» Instructions for the task: A line below contains "automatic calibration of", and a later one contains "additional speed-up (especially on GPUs).". Repeat both, with every line between them, exactly.

Plain-text document sources:
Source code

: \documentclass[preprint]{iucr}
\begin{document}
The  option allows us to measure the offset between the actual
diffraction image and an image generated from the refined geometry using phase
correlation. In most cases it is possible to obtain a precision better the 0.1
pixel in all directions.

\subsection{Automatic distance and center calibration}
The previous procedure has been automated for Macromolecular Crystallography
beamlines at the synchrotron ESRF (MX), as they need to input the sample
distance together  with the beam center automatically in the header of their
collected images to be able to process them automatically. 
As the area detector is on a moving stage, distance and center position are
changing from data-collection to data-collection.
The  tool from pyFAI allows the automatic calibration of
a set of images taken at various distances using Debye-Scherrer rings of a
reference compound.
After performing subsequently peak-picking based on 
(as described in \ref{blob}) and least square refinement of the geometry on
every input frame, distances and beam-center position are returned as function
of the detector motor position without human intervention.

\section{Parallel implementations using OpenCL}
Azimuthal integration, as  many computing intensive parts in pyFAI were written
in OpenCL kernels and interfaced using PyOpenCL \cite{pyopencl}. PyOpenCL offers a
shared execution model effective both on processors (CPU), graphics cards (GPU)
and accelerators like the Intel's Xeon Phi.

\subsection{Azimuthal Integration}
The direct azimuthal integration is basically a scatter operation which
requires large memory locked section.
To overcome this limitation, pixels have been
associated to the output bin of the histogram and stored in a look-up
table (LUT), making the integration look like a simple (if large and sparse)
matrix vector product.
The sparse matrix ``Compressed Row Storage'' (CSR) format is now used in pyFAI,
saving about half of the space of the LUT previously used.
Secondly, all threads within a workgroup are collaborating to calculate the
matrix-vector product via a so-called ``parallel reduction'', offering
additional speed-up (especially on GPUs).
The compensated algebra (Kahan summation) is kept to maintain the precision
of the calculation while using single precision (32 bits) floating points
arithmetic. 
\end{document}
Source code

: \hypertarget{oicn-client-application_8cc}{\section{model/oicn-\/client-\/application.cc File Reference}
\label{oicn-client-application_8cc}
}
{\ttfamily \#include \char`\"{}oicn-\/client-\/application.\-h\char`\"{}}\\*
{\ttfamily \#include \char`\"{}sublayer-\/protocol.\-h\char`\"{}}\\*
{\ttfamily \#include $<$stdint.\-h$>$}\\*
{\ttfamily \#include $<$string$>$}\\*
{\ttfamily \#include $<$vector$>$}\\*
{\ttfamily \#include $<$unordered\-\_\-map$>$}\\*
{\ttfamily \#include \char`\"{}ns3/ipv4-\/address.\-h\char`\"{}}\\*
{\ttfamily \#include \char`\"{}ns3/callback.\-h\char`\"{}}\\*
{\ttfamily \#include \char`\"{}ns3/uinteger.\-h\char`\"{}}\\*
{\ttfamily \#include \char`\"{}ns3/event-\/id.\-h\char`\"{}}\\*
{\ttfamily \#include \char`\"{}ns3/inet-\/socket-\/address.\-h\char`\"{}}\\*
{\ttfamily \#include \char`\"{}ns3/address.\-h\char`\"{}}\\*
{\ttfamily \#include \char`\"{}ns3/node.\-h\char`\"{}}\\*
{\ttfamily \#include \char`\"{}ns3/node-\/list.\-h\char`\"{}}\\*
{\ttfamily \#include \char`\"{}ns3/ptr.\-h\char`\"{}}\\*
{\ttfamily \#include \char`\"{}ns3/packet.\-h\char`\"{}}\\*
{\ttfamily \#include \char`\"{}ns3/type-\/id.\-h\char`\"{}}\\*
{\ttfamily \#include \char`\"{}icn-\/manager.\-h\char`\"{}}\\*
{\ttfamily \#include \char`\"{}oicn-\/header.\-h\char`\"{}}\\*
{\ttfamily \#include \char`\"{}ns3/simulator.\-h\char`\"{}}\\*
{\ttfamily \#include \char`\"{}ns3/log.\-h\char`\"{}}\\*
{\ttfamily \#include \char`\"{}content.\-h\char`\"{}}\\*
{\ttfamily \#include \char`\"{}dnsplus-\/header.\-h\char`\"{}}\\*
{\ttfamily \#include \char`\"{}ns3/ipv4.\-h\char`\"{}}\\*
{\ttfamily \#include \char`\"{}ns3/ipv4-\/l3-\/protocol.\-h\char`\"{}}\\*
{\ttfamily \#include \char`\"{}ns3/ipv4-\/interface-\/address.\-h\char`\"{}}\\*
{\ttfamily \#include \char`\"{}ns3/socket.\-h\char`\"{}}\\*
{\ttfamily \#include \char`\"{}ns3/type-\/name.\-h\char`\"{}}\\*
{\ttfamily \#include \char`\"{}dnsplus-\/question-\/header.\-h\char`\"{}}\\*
---
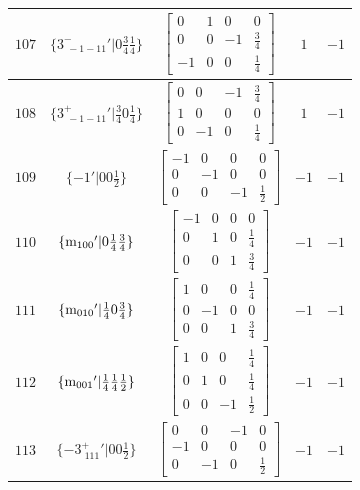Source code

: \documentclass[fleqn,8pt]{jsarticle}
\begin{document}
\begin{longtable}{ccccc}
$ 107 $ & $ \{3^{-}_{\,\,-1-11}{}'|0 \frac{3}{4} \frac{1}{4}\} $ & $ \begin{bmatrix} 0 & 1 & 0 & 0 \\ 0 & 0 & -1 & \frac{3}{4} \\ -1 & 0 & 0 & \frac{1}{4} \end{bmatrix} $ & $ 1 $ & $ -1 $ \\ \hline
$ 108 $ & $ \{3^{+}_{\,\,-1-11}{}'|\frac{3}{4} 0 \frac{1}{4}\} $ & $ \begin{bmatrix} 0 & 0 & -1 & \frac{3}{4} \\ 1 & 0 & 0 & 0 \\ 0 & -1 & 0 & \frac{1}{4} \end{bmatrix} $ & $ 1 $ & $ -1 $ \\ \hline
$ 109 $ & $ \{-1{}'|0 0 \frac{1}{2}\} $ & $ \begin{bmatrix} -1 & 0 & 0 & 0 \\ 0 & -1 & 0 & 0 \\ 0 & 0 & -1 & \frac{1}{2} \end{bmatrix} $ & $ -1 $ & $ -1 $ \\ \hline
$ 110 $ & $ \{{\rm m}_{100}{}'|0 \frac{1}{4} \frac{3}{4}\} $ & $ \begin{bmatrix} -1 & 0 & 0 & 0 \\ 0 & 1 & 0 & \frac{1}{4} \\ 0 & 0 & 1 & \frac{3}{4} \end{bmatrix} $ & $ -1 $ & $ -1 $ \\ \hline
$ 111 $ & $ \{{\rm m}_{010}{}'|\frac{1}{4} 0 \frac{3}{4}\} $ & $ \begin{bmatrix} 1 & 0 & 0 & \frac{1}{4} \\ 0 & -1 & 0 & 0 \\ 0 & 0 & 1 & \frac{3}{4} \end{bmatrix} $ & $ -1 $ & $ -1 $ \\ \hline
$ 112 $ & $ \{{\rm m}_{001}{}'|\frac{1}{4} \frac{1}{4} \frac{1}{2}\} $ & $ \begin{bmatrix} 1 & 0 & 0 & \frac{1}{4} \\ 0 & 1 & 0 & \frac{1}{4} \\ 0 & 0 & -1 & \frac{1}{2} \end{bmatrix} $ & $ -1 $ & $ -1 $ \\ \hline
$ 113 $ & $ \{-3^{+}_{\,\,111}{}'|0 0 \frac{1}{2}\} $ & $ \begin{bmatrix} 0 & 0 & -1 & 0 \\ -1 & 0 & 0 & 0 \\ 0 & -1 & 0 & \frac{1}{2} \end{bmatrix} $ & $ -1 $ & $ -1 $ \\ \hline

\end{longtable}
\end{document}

» Your solution:
The  tool from pyFAI allows the automatic calibration of
a set of images taken at various distances using Debye-Scherrer rings of a
reference compound.
After performing subsequently peak-picking based on 
(as described in \ref{blob}) and least square refinement of the geometry on
every input frame, distances and beam-center position are returned as function
of the detector motor position without human intervention.

\section{Parallel implementations using OpenCL}
Azimuthal integration, as  many computing intensive parts in pyFAI were written
in OpenCL kernels and interfaced using PyOpenCL \cite{pyopencl}. PyOpenCL offers a
shared execution model effective both on processors (CPU), graphics cards (GPU)
and accelerators like the Intel's Xeon Phi.

\subsection{Azimuthal Integration}
The direct azimuthal integration is basically a scatter operation which
requires large memory locked section.
To overcome this limitation, pixels have been
associated to the output bin of the histogram and stored in a look-up
table (LUT), making the integration look like a simple (if large and sparse)
matrix vector product.
The sparse matrix ``Compressed Row Storage'' (CSR) format is now used in pyFAI,
saving about half of the space of the LUT previously used.
Secondly, all threads within a workgroup are collaborating to calculate the
matrix-vector product via a so-called ``parallel reduction'', offering
additional speed-up (especially on GPUs).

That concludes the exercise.